En quoi la carte des transports du Grand Paris Express est appelée à rejouer l’image que l’on a de Paris ?
Ruedi Baur : C’est souvent la carte des transports qui permet d’aborder le territoire des grandes métropoles. Il n’y a pas plus schématique. Lorsqu’on est à Manhattan, même si on ne va pas jusque dans le Queens, la carte fait apparaître les extensions de trajets potentiels. Ce sont des possibles déhiérarchisés, un ensemble qui constitue la ville. Encore faut-il se représenter ces destinations. A Paris, les stations de métro génèrent un imaginaire. Ce n’est pas encore le cas des gares du Grand Paris Express. L’information voyageurs doit offrir la possibilité à chacun de se construire sa carte mentale du Grand Paris en révélant des territoires qui jusque-là étaient hermétiques. En cela, je trouve l’exemple du Bourget (Seine-Saint-Denis) assez emblématique. On en a une image avec le Salon de l’aéronautique mais qui est très en décalage avec la réalité de ce petit bourg. A l’EnsAD (Ecole nationale supérieure des Arts décoratifs), nous sommes en train de monter un axe de recherche sur la cartographie de ce Grand Paris, sa représentation. Il faut construire avec ces images cet imaginaire partagé.
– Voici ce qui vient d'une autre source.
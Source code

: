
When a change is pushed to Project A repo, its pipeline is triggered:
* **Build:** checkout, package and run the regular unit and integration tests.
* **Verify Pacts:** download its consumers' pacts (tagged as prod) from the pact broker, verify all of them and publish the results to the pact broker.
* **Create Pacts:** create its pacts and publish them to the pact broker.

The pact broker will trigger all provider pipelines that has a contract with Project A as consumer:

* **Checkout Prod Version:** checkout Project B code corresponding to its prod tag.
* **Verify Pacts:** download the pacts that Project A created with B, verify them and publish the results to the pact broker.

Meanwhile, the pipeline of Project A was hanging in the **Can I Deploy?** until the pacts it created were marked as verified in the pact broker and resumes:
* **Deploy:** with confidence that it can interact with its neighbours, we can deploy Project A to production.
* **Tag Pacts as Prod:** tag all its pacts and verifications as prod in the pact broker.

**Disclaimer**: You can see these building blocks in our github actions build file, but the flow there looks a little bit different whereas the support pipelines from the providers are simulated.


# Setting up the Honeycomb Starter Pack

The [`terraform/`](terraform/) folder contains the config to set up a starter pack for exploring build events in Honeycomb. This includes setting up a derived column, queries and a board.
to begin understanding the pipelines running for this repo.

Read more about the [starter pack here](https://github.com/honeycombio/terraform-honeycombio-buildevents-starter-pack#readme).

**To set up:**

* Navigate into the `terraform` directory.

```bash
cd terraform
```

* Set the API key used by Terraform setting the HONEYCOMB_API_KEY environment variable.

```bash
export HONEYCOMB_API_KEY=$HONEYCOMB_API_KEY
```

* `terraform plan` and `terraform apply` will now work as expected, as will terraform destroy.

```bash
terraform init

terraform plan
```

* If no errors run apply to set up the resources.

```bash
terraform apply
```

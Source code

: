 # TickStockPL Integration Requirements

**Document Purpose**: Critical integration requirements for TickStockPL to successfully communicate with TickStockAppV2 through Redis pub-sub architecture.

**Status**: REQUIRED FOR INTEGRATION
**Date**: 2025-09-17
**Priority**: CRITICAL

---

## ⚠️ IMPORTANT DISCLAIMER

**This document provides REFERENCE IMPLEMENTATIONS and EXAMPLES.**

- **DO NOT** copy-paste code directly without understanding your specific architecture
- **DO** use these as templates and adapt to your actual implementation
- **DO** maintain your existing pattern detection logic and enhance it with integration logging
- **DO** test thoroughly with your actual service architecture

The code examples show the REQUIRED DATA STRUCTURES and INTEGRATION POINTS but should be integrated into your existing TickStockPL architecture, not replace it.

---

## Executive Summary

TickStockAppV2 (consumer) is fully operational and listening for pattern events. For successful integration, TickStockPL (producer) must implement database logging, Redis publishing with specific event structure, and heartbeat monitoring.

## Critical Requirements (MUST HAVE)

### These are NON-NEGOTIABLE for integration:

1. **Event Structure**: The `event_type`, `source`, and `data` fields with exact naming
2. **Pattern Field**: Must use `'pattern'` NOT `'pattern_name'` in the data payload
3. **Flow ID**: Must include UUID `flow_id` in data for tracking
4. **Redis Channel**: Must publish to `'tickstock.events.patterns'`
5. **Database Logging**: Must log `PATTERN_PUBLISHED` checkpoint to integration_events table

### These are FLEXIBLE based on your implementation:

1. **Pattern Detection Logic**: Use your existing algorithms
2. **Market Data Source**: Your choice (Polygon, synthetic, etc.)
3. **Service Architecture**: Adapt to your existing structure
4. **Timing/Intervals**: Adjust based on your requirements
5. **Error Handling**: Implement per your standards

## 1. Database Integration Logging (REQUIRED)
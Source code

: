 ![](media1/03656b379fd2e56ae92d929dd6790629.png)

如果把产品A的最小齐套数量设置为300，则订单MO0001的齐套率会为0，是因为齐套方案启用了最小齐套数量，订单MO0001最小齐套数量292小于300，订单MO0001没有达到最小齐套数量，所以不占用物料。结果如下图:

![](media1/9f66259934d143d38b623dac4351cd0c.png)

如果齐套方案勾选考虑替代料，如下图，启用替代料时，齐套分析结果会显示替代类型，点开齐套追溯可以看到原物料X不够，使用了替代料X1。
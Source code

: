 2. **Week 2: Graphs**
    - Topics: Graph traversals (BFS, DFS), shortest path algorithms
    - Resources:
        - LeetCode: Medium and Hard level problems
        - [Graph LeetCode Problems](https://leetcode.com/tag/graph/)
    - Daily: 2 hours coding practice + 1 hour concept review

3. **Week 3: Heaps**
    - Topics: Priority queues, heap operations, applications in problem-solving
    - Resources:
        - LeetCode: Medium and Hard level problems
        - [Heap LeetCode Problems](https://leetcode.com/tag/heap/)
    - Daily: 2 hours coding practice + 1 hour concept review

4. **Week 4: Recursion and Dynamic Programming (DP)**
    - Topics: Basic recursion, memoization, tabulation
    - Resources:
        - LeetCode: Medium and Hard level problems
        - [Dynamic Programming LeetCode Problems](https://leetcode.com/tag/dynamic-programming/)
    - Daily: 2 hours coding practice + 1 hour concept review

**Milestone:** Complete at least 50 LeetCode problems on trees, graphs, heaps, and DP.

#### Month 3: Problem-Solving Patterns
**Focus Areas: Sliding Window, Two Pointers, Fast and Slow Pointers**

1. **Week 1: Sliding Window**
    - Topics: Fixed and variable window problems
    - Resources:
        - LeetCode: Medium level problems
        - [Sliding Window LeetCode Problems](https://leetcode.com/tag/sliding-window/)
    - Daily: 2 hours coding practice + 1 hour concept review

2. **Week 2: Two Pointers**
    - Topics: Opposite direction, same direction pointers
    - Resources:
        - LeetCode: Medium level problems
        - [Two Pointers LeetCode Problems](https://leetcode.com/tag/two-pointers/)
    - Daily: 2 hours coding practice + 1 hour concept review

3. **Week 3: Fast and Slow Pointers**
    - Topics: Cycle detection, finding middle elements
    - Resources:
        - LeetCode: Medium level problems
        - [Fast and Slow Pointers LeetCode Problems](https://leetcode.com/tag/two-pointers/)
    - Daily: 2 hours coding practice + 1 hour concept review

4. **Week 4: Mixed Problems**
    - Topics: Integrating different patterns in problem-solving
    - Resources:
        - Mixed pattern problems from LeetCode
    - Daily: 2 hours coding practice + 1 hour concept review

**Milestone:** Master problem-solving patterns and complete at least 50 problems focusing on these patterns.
Qu’est-ce qu’une carte mentale ?
La carte mentale est ce que l’on arrive à imaginer d’un territoire à partir de ce qu’on en a lu ou vu. Nous avons tous en nous la carte mentale de la botte italienne. S’agissant du Grand Paris, il faut imaginer une carte ouverte qui permette des évolutions dans le futur tout en se basant sur l’histoire de la banlieue qui a longtemps été considérée comme étant de seconde importance alors qu’elle est partagée par des millions de gens. Le challenge de la nouvelle carte de transport du Grand Paris est de montrer que l’on passe un cap en racontant l’histoire d’une ville plus large. La ligne 15, qui relie entre elles les villes autour de Paris, peut devenir un repère très fort. C’est là-dessus que l’on travaille en ce moment. Nous avons fortement milité pour qu’elle soit représentée sous forme de cercle puisqu’elle n’a ni début ni fin. Ce qui est intéressant, c’est qu’elle dépasse Paris et qu’elle ouvre sur une nouvelle dimension. C’est une sorte d’outil de perception de l’ensemble. Si tout est courbe, on s’y perd. En cela, elle ressemble à la circle line du métro de Londres, au ringbahn de Berlin ou à la ligne Koltsevaïa de Moscou.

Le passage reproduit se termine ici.